Javier Milei hace de la debilidad un valor. Se propone objetivos épicos que van de “el ajuste más grande de la historia de la humanidad” a la salvación de Occidente, y lo hace con un espíritu casi religioso. Transmite la imagen del mártir solitario que lucha contra poderes superiores y malintencionados.
El recurso del desvalido es viejo como la política, esa profesión llena de Davides peleando contra Goliat. Lo novedoso de Milei es la construcción de un gobierno y un movimiento basado en una propuesta que reniega de la tradición estatista y paternalista de los líderes argentinos.
Sin pasado que defender, la apelación constante a la antinomia “argentinos de bien contra la casta” le permitió transitar a Milei cinco meses en la Casa Rosada sin sentir una erosión significativa en su imagen pública. Los que confiaron en él, en apariencia, lo siguen haciendo. Hay un halo de ilusión en esta “gesta del hombre común”. Parcial, por supuesto, aunque de momento suficiente.
Pero el relato por definición es perecedero como recurso para transitar el poder. Milei enfrenta en estas horas un punto de quiebre; el momento en que para bien o para mal tendrá que subirse al potro desbocado que le toca domar.
El peronismo, con Cristina Kirchner todavía como principal articuladora, se propone desnudar la fragilidad del Presidente con un bloqueo de la Ley Bases en el Senado, donde le faltan apenas cuatro votos para la mayoría absoluta. El sindicalismo –desgastado y todo– recurrió al arma extrema del paro general para acentuar el malestar de los afectados por el ajuste y hacer más costosa cualquier deserción en la tropa propia del Congreso.

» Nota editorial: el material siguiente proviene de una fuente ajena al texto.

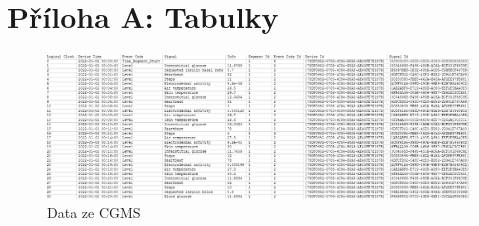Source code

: \chapter*{Příloha A: Tabulky}


\begin{figure}[H]
\caption{Data ze CGMS}
\label{tab:cgms_data}
\centering
\begin{sideways}
\includegraphics[height=0.28\textheight]{img/cho/cgms_data.png}
\end{sideways}
\end{figure}
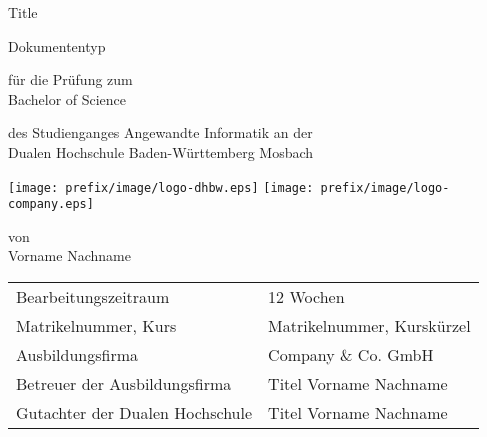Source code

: \def\doctype{Dokumententyp}
\def\title{Title}
\def\author{Vorname Nachname}

\begin{titlepage}

\vspace{10mm}

\begin{center}
	\vspace{5mm}
	
	\huge \title
	
	\vspace{14.2pt}
	
	\large \doctype
	
	
	\vspace{42.6pt}
	
	\small für die Prüfung zum \\
	\large Bachelor of Science
	
	\vspace{42.6pt}
	
	\small des Studienganges Angewandte Informatik an der \\
	\large Dualen Hochschule Baden-Württemberg Mosbach
    
    \vspace{14.2pt}
    
    \texttt{[image: prefix/image/logo-dhbw.eps]}
    \hspace{35pt}
	\texttt{[image: prefix/image/logo-company.eps]}
	
	\vspace{42.6pt}
	
	\small von \\
	\large \author
\end{center}

\vspace{98.6pt}

\begin{table}[h]
    \centering
    \begin{tabular}{ll}
        \small Bearbeitungszeitraum                 & 12 Wochen                     \\
        \small Matrikelnummer, Kurs                 & Matrikelnummer, Kurskürzel    \\
        \small Ausbildungsfirma                     & Company \& Co. GmbH           \\
        \small Betreuer der Ausbildungsfirma        & Titel Vorname Nachname        \\
        \small Gutachter der Dualen Hochschule      & Titel Vorname Nachname        \\
    \end{tabular}
\end{table}

\vspace{49.7pt}


\end{titlepage}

Milei ya sabe que no tendrá la ley en los tiempos previstos. La confianza en un trámite fácil que exhibía el ministro del Interior, Guillermo Francos, flaquea. ¿Atormenta al Presidente un escenario eventual de derrota? Ser víctima de un complot del kirchnerismo le ofrece otro confortable episodio de la batalla contra la vieja política y le permite regodearse con el “principio de revelación” (con el que se valida en función de los que tiene enfrente). ¿Pero hasta cuándo resultará eficiente la epopeya de la impotencia? ¿En qué momento la fe cede al reclamo de resultados?